Martin Luther Grammar School and Immanuel Academy in Sheridan, WY

1300 W 5th St
Sheridan, WY 82801
(307) 674-6434
sheridanmlgs@gmail.com
www.wyoschool.faith
Classical

Martin Luther Grammar School and Immanuel Academy teach children in the way that they were created to learn. We teach your students in the same way the ancient Greeks and Romans taught their children, how the Reformers of 500 years ago taught their children, how the American founding fathers were taught.

You’ve heard of the Three Rs: Reading, Writing, and Arithmetic. That’s what you will see at MLGS. The arts of language include Grammar, Logic, and Rhetoric. The arts of mathematics includes arithmetic, music theory, geometry, and astronomy.
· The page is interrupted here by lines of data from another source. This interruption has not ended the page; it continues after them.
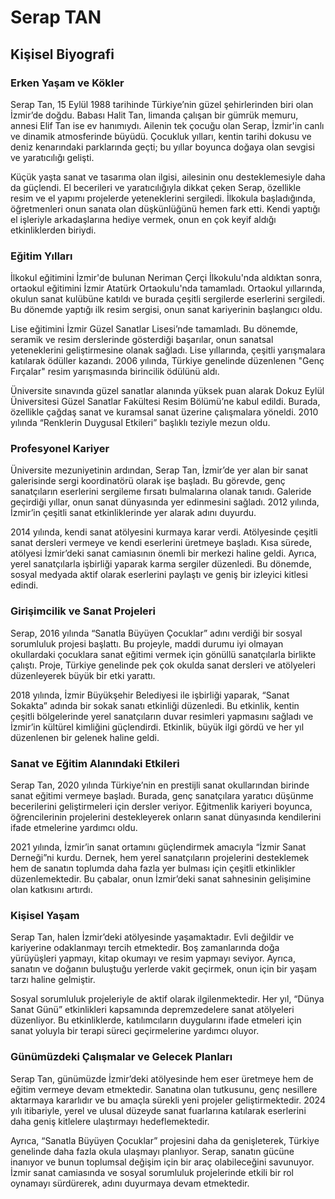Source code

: # Serap TAN

## Kişisel Biyografi

### Erken Yaşam ve Kökler

Serap Tan, 15 Eylül 1988 tarihinde Türkiye’nin güzel şehirlerinden biri olan İzmir’de doğdu. Babası Halit Tan, limanda çalışan bir gümrük memuru, annesi Elif Tan ise ev hanımıydı. Ailenin tek çocuğu olan Serap, İzmir'in canlı ve dinamik atmosferinde büyüdü. Çocukluk yılları, kentin tarihi dokusu ve deniz kenarındaki parklarında geçti; bu yıllar boyunca doğaya olan sevgisi ve yaratıcılığı gelişti.

Küçük yaşta sanat ve tasarıma olan ilgisi, ailesinin onu desteklemesiyle daha da güçlendi. El becerileri ve yaratıcılığıyla dikkat çeken Serap, özellikle resim ve el yapımı projelerde yeteneklerini sergiledi. İlkokula başladığında, öğretmenleri onun sanata olan düşkünlüğünü hemen fark etti. Kendi yaptığı el işleriyle arkadaşlarına hediye vermek, onun en çok keyif aldığı etkinliklerden biriydi.

### Eğitim Yılları

İlkokul eğitimini İzmir'de bulunan Neriman Çerçi İlkokulu'nda aldıktan sonra, ortaokul eğitimini İzmir Atatürk Ortaokulu'nda tamamladı. Ortaokul yıllarında, okulun sanat kulübüne katıldı ve burada çeşitli sergilerde eserlerini sergiledi. Bu dönemde yaptığı ilk resim sergisi, onun sanat kariyerinin başlangıcı oldu.

Lise eğitimini İzmir Güzel Sanatlar Lisesi’nde tamamladı. Bu dönemde, seramik ve resim derslerinde gösterdiği başarılar, onun sanatsal yeteneklerini geliştirmesine olanak sağladı. Lise yıllarında, çeşitli yarışmalara katılarak ödüller kazandı. 2006 yılında, Türkiye genelinde düzenlenen "Genç Fırçalar" resim yarışmasında birincilik ödülünü aldı.

Üniversite sınavında güzel sanatlar alanında yüksek puan alarak Dokuz Eylül Üniversitesi Güzel Sanatlar Fakültesi Resim Bölümü’ne kabul edildi. Burada, özellikle çağdaş sanat ve kuramsal sanat üzerine çalışmalara yöneldi. 2010 yılında “Renklerin Duygusal Etkileri” başlıklı teziyle mezun oldu.

### Profesyonel Kariyer

Üniversite mezuniyetinin ardından, Serap Tan, İzmir’de yer alan bir sanat galerisinde sergi koordinatörü olarak işe başladı. Bu görevde, genç sanatçıların eserlerini sergileme fırsatı bulmalarına olanak tanıdı. Galeride geçirdiği yıllar, onun sanat dünyasında yer edinmesini sağladı. 2012 yılında, İzmir’in çeşitli sanat etkinliklerinde yer alarak adını duyurdu.

2014 yılında, kendi sanat atölyesini kurmaya karar verdi. Atölyesinde çeşitli sanat dersleri vermeye ve kendi eserlerini üretmeye başladı. Kısa sürede, atölyesi İzmir’deki sanat camiasının önemli bir merkezi haline geldi. Ayrıca, yerel sanatçılarla işbirliği yaparak karma sergiler düzenledi. Bu dönemde, sosyal medyada aktif olarak eserlerini paylaştı ve geniş bir izleyici kitlesi edindi.

### Girişimcilik ve Sanat Projeleri

Serap, 2016 yılında “Sanatla Büyüyen Çocuklar” adını verdiği bir sosyal sorumluluk projesi başlattı. Bu projeyle, maddi durumu iyi olmayan okullardaki çocuklara sanat eğitimi vermek için gönüllü sanatçılarla birlikte çalıştı. Proje, Türkiye genelinde pek çok okulda sanat dersleri ve atölyeleri düzenleyerek büyük bir etki yarattı.

2018 yılında, İzmir Büyükşehir Belediyesi ile işbirliği yaparak, “Sanat Sokakta” adında bir sokak sanatı etkinliği düzenledi. Bu etkinlik, kentin çeşitli bölgelerinde yerel sanatçıların duvar resimleri yapmasını sağladı ve İzmir’in kültürel kimliğini güçlendirdi. Etkinlik, büyük ilgi gördü ve her yıl düzenlenen bir gelenek haline geldi.

### Sanat ve Eğitim Alanındaki Etkileri

Serap Tan, 2020 yılında Türkiye’nin en prestijli sanat okullarından birinde sanat eğitimi vermeye başladı. Burada, genç sanatçılara yaratıcı düşünme becerilerini geliştirmeleri için dersler veriyor. Eğitmenlik kariyeri boyunca, öğrencilerinin projelerini destekleyerek onların sanat dünyasında kendilerini ifade etmelerine yardımcı oldu.

2021 yılında, İzmir’in sanat ortamını güçlendirmek amacıyla “İzmir Sanat Derneği”ni kurdu. Dernek, hem yerel sanatçıların projelerini desteklemek hem de sanatın toplumda daha fazla yer bulması için çeşitli etkinlikler düzenlemektedir. Bu çabalar, onun İzmir’deki sanat sahnesinin gelişimine olan katkısını artırdı.

### Kişisel Yaşam

Serap Tan, halen İzmir’deki atölyesinde yaşamaktadır. Evli değildir ve kariyerine odaklanmayı tercih etmektedir. Boş zamanlarında doğa yürüyüşleri yapmayı, kitap okumayı ve resim yapmayı seviyor. Ayrıca, sanatın ve doğanın buluştuğu yerlerde vakit geçirmek, onun için bir yaşam tarzı haline gelmiştir.

Sosyal sorumluluk projeleriyle de aktif olarak ilgilenmektedir. Her yıl, “Dünya Sanat Günü” etkinlikleri kapsamında depremzedelere sanat atölyeleri düzenliyor. Bu etkinliklerde, katılımcıların duygularını ifade etmeleri için sanat yoluyla bir terapi süreci geçirmelerine yardımcı oluyor.

### Günümüzdeki Çalışmalar ve Gelecek Planları

Serap Tan, günümüzde İzmir’deki atölyesinde hem eser üretmeye hem de eğitim vermeye devam etmektedir. Sanatına olan tutkusunu, genç nesillere aktarmaya kararlıdır ve bu amaçla sürekli yeni projeler geliştirmektedir. 2024 yılı itibariyle, yerel ve ulusal düzeyde sanat fuarlarına katılarak eserlerini daha geniş kitlelere ulaştırmayı hedeflemektedir.

Ayrıca, “Sanatla Büyüyen Çocuklar” projesini daha da genişleterek, Türkiye genelinde daha fazla okula ulaşmayı planlıyor. Serap, sanatın gücüne inanıyor ve bunun toplumsal değişim için bir araç olabileceğini savunuyor. İzmir sanat camiasında ve sosyal sorumluluk projelerinde etkili bir rol oynamayı sürdürerek, adını duyurmaya devam etmektedir.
Our grammar school prepares scholars for our academy, where they study higher math, more science, ask questions and connect concepts, and learn how to speak and write winsomely.

Christian

Lutherans are Christians.

Our congregation is a member of The Lutheran Church–Missouri Synod (www.lcms.org), a church body that stands firmly on Scripture and not on the fads of the day.

We are named for Martin Luther because he returned the church of his day back to the Bible.
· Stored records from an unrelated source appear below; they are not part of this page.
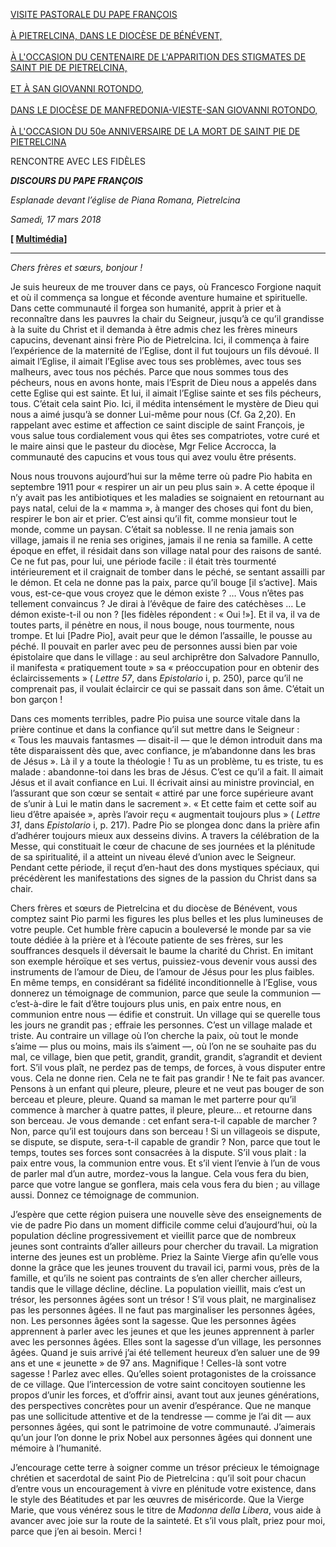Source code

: [VISITE PASTORALE DU PAPE FRANÇOIS\
\
À PIETRELCINA, DANS LE DIOCÈSE DE BÉNÉVENT,\
\
À L'OCCASION DU CENTENAIRE DE L'APPARITION DES STIGMATES DE SAINT PIE DE PIETRELCINA,\
\
ET À SAN GIOVANNI ROTONDO,\
\
DANS LE DIOCÈSE DE MANFREDONIA-VIESTE-SAN GIOVANNI ROTONDO,\
\
À L'OCCASION DU 50e ANNIVERSAIRE DE LA MORT DE SAINT PIE DE PIETRELCINA](http://w2.vatican.va/content/francesco/fr/travels/2018/inside/documents/papa-francesco-pietrelcina-sangiovannirotondo_2018.html)

RENCONTRE AVEC LES FIDÈLES

***DISCOURS DU PAPE FRANÇOIS***

*Esplanade devant l’église de Piana Romana, Pietrelcina*

*Samedi, 17 mars 2018*

**[ [Multimédia](http://w2.vatican.va/content/francesco/fr/events/event.dir.html/content/vaticanevents/fr/2018/3/17/pietrelcina-fedeli.html)]**

* * *

*Chers frères et sœurs, bonjour !*

Je suis heureux de me trouver dans ce pays, où Francesco Forgione naquit et où il commença sa longue et féconde aventure humaine et spirituelle. Dans cette communauté il forgea son humanité, apprit à prier et à reconnaître dans les pauvres la chair du Seigneur, jusqu’à ce qu’il grandisse à la suite du Christ et il demanda à être admis chez les frères mineurs capucins, devenant ainsi frère Pio de Pietrelcina. Ici, il commença à faire l’expérience de la maternité de l’Eglise, dont il fut toujours un fils dévoué. Il aimait l’Eglise, il aimait l’Eglise avec tous ses problèmes, avec tous ses malheurs, avec tous nos péchés. Parce que nous sommes tous des pécheurs, nous en avons honte, mais l’Esprit de Dieu nous a appelés dans cette Eglise qui est sainte. Et lui, il aimait l’Eglise sainte et ses fils pécheurs, tous. C’était cela saint Pio. Ici, il médita intensément le mystère de Dieu qui nous a aimé jusqu’à se donner Lui-même pour nous (Cf. Ga 2,20). En rappelant avec estime et affection ce saint disciple de saint François, je vous salue tous cordialement vous qui êtes ses compatriotes, votre curé et le maire ainsi que le pasteur du diocèse, Mgr Felice Accrocca, la communauté des capucins et vous tous qui avez voulu être présents.

Nous nous trouvons aujourd’hui sur la même terre où padre Pio habita en septembre 1911 pour « respirer un air un peu plus sain ». A cette époque il n’y avait pas les antibiotiques et les maladies se soignaient en retournant au pays natal, celui de la « mamma », à manger des choses qui font du bien, respirer le bon air et prier. C’est ainsi qu’il fit, comme monsieur tout le monde, comme un paysan. C’était sa noblesse. Il ne renia jamais son village, jamais il ne renia ses origines, jamais il ne renia sa famille. A cette époque en effet, il résidait dans son village natal pour des raisons de santé. Ce ne fut pas, pour lui, une période facile : il était très tourmenté intérieurement et il craignait de tomber dans le péché, se sentant assailli par le démon. Et cela ne donne pas la paix, parce qu’il bouge [il s’active]. Mais vous, est-ce-que vous croyez que le démon existe ? … Vous n’êtes pas tellement convaincus ? Je dirai à l’évêque de faire des catéchèses … Le démon existe-t-il ou non ? [les fidèles répondent : « Oui !»]. Et il va, il va de toutes parts, il pénètre en nous, il nous bouge, nous tourmente, nous trompe. Et lui [Padre Pio], avait peur que le démon l’assaille, le pousse au péché. Il pouvait en parler avec peu de personnes aussi bien par voie épistolaire que dans le village : au seul archiprêtre don Salvadore Pannullo, il manifesta « pratiquement toute » sa « préoccupation pour en obtenir des éclaircissements » ( *Lettre 57*, dans *Epistolario* i, p. 250), parce qu’il ne comprenait pas, il voulait éclaircir ce qui se passait dans son âme. C’était un bon garçon !

Dans ces moments terribles, padre Pio puisa une source vitale dans la prière continue et dans la confiance qu’il sut mettre dans le Seigneur : « Tous les mauvais fantasmes — disait-il — que le démon introduit dans ma tête disparaissent dès que, avec confiance, je m’abandonne dans les bras de Jésus ». Là il y a toute la théologie ! Tu as un problème, tu es triste, tu es malade : abandonne-toi dans les bras de Jésus. C’est ce qu’il a fait. Il aimait Jésus et il avait confiance en Lui. Il écrivait ainsi au ministre provincial, en l’assurant que son cœur se sentait « attiré par une force supérieure avant de s’unir à Lui le matin dans le sacrement ». « Et cette faim et cette soif au lieu d’être apaisée », après l’avoir reçu « augmentait toujours plus » ( *Lettre 31*, dans *Epistolario* i, p. 217). Padre Pio se plongea donc dans la prière afin d’adhérer toujours mieux aux desseins divins. A travers la célébration de la Messe, qui constituait le cœur de chacune de ses journées et la plénitude de sa spiritualité, il a atteint un niveau élevé d’union avec le Seigneur. Pendant cette période, il reçut d’en-haut des dons mystiques spéciaux, qui précédèrent les manifestations des signes de la passion du Christ dans sa chair.

Chers frères et sœurs de Pietrelcina et du diocèse de Bénévent, vous comptez saint Pio parmi les figures les plus belles et les plus lumineuses de votre peuple. Cet humble frère capucin a bouleversé le monde par sa vie toute dédiée à la prière et à l’écoute patiente de ses frères, sur les souffrances desquels il déversait le baume la charité du Christ. En imitant son exemple héroïque et ses vertus, puissiez-vous devenir vous aussi des instruments de l’amour de Dieu, de l’amour de Jésus pour les plus faibles. En même temps, en considérant sa fidélité inconditionnelle à l’Eglise, vous donnerez un témoignage de communion, parce que seule la communion — c’est-à-dire le fait d’être toujours plus unis, en paix entre nous, en communion entre nous — édifie et construit. Un village qui se querelle tous les jours ne grandit pas ; effraie les personnes. C’est un village malade et triste. Au contraire un village où l’on cherche la paix, où tout le monde s’aime — plus ou moins, mais ils s’aiment —, où l’on ne se souhaite pas du mal, ce village, bien que petit, grandit, grandit, grandit, s’agrandit et devient fort. S’il vous plaît, ne perdez pas de temps, de forces, à vous disputer entre vous. Cela ne donne rien. Cela ne te fait pas grandir ! Ne te fait pas avancer. Pensons à un enfant qui pleure, pleure, pleure et ne veut pas bouger de son berceau et pleure, pleure. Quand sa maman le met parterre pour qu’il commence à marcher à quatre pattes, il pleure, pleure… et retourne dans son berceau. Je vous demande : cet enfant sera-t-il capable de marcher ? Non, parce qu’il est toujours dans son berceau ! Si un villageois se dispute, se dispute, se dispute, sera-t-il capable de grandir ? Non, parce que tout le temps, toutes ses forces sont consacrées à la dispute. S’il vous plait : la paix entre vous, la communion entre vous. Et s’il vient l’envie à l’un de vous de parler mal d’un autre, mordez-vous la langue. Cela vous fera du bien, parce que votre langue se gonflera, mais cela vous fera du bien ; au village aussi. Donnez ce témoignage de communion.

J’espère que cette région puisera une nouvelle sève des enseignements de vie de padre Pio dans un moment difficile comme celui d’aujourd’hui, où la population décline progressivement et vieillit parce que de nombreux jeunes sont contraints d’aller ailleurs pour chercher du travail. La migration interne des jeunes est un problème. Priez la Sainte Vierge afin qu’elle vous donne la grâce que les jeunes trouvent du travail ici, parmi vous, près de la famille, et qu’ils ne soient pas contraints de s’en aller chercher ailleurs, tandis que le village décline, décline. La population vieillit, mais c’est un trésor, les personnes âgées sont un trésor ! S’il vous plait, ne marginalisez pas les personnes âgées. Il ne faut pas marginaliser les personnes âgées, non. Les personnes âgées sont la sagesse. Que les personnes âgées apprennent à parler avec les jeunes et que les jeunes apprennent à parler avec les personnes âgées. Elles sont la sagesse d’un village, les personnes âgées. Quand je suis arrivé j’ai été tellement heureux d’en saluer une de 99 ans et une « jeunette » de 97 ans. Magnifique ! Celles-là sont votre sagesse ! Parlez avec elles. Qu’elles soient protagonistes de la croissance de ce village. Que l’intercession de votre saint concitoyen soutienne les propos d’unir les forces, et d’offrir ainsi, avant tout aux jeunes générations, des perspectives concrètes pour un avenir d’espérance. Que ne manque pas une sollicitude attentive et de la tendresse — comme je l’ai dit — aux personnes âgées, qui sont le patrimoine de votre communauté. J’aimerais qu’un jour l’on donne le prix Nobel aux personnes âgées qui donnent une mémoire à l’humanité.

J’encourage cette terre à soigner comme un trésor précieux le témoignage chrétien et sacerdotal de saint Pio de Pietrelcina : qu’il soit pour chacun d’entre vous un encouragement à vivre en plénitude votre existence, dans le style des Béatitudes et par les œuvres de miséricorde. Que la Vierge Marie, que vous vénérez sous le titre de *Madonna della Libera*, vous aide à avancer avec joie sur la route de la sainteté. Et s’il vous plaît, priez pour moi, parce que j’en ai besoin. Merci !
A Biblical Worldview is part of every academic subject. We rejoice to have Chapel and study of God’s Word every school day.

“Classical Lutheran education can be defined as the classical liberal arts with Lutheran catechesis. Dr. Gene Edward Veith has suggested that ‘The liberal arts can equip a child for effective service in the world; catechesis can quip a child for everlasting life’ (Korcok, 2011, p. xii). The liberal arts cultivate the student’s mind and character with academic rigor, tools for learning, and formative content. Lutheran catechesis instructs and nurtures matters of the soul through the Holy Scriptures, the Lutheran confessions, and the liturgy and hymnody of the Church…”

Education

We use direct instruction, integrate Latin and English in language arts, teach phonics, and avoid “Common Core.”

“Classical Lutheran education seeks to cultivate in students self-knowledge, tools for learning, the ability to contemplate great ideas, and an understanding of the world in which he lives -all for the love and service of others. Above all, classical and Lutheran education inclines a child toward truth, goodness, and beauty found fully and eternally in the person and work of Jesus Christ. This is most certainly true.”

“With the Seven Liberal Arts, the three sciences: moral, natural and theological, and the Small Catechism’s Six Chief Parts, classical Lutheran education prepares servant leaders for church and world.”